**Assignment:**
The answer should be the records below, word for word, with every image left out.

(Document images with source code)
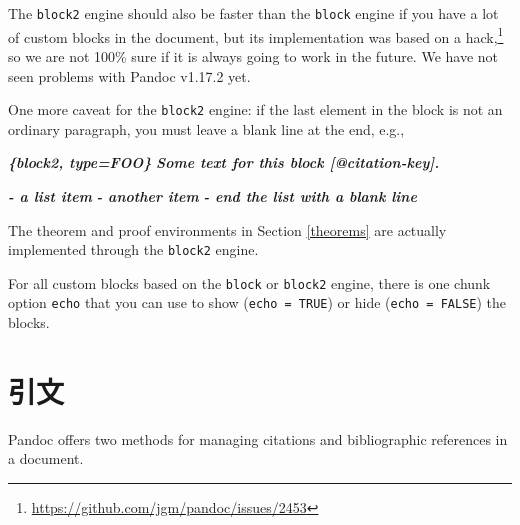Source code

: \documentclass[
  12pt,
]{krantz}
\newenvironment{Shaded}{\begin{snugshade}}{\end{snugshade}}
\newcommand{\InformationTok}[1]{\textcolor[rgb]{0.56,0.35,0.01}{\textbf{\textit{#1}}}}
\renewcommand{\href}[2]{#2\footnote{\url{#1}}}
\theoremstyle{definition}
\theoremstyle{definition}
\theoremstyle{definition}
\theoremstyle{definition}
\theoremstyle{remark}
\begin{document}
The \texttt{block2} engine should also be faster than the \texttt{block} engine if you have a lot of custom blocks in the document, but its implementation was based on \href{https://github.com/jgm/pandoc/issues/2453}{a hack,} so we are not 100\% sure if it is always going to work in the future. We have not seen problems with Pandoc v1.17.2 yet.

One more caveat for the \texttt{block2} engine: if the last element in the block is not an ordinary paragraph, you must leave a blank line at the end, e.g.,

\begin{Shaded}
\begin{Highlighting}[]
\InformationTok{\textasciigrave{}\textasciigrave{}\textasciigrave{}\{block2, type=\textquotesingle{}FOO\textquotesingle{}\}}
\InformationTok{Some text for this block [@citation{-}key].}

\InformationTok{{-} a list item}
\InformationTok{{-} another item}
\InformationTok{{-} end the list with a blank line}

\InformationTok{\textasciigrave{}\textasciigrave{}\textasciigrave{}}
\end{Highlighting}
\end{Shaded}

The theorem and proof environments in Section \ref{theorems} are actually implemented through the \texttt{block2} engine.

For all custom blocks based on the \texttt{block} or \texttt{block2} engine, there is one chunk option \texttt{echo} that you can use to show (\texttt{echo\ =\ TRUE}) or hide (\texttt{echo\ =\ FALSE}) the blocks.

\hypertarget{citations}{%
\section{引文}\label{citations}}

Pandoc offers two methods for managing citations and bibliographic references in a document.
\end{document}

**Answer below:**
Source code

: \documentclass[
  12pt,
]{krantz}
\newenvironment{Shaded}{\begin{snugshade}}{\end{snugshade}}
\newcommand{\InformationTok}[1]{\textcolor[rgb]{0.56,0.35,0.01}{\textbf{\textit{#1}}}}
\renewcommand{\href}[2]{#2\footnote{\url{#1}}}
\theoremstyle{definition}
\theoremstyle{definition}
\theoremstyle{definition}
\theoremstyle{definition}
\theoremstyle{remark}
\begin{document}
The \texttt{block2} engine should also be faster than the \texttt{block} engine if you have a lot of custom blocks in the document, but its implementation was based on \href{https://github.com/jgm/pandoc/issues/2453}{a hack,} so we are not 100\% sure if it is always going to work in the future. We have not seen problems with Pandoc v1.17.2 yet.

One more caveat for the \texttt{block2} engine: if the last element in the block is not an ordinary paragraph, you must leave a blank line at the end, e.g.,

\begin{Shaded}
\begin{Highlighting}[]
\InformationTok{\textasciigrave{}\textasciigrave{}\textasciigrave{}\{block2, type=\textquotesingle{}FOO\textquotesingle{}\}}
\InformationTok{Some text for this block [@citation{-}key].}

\InformationTok{{-} a list item}
\InformationTok{{-} another item}
\InformationTok{{-} end the list with a blank line}

\InformationTok{\textasciigrave{}\textasciigrave{}\textasciigrave{}}
\end{Highlighting}
\end{Shaded}

The theorem and proof environments in Section \ref{theorems} are actually implemented through the \texttt{block2} engine.

For all custom blocks based on the \texttt{block} or \texttt{block2} engine, there is one chunk option \texttt{echo} that you can use to show (\texttt{echo\ =\ TRUE}) or hide (\texttt{echo\ =\ FALSE}) the blocks.

\hypertarget{citations}{%
\section{引文}\label{citations}}

Pandoc offers two methods for managing citations and bibliographic references in a document.
\end{document}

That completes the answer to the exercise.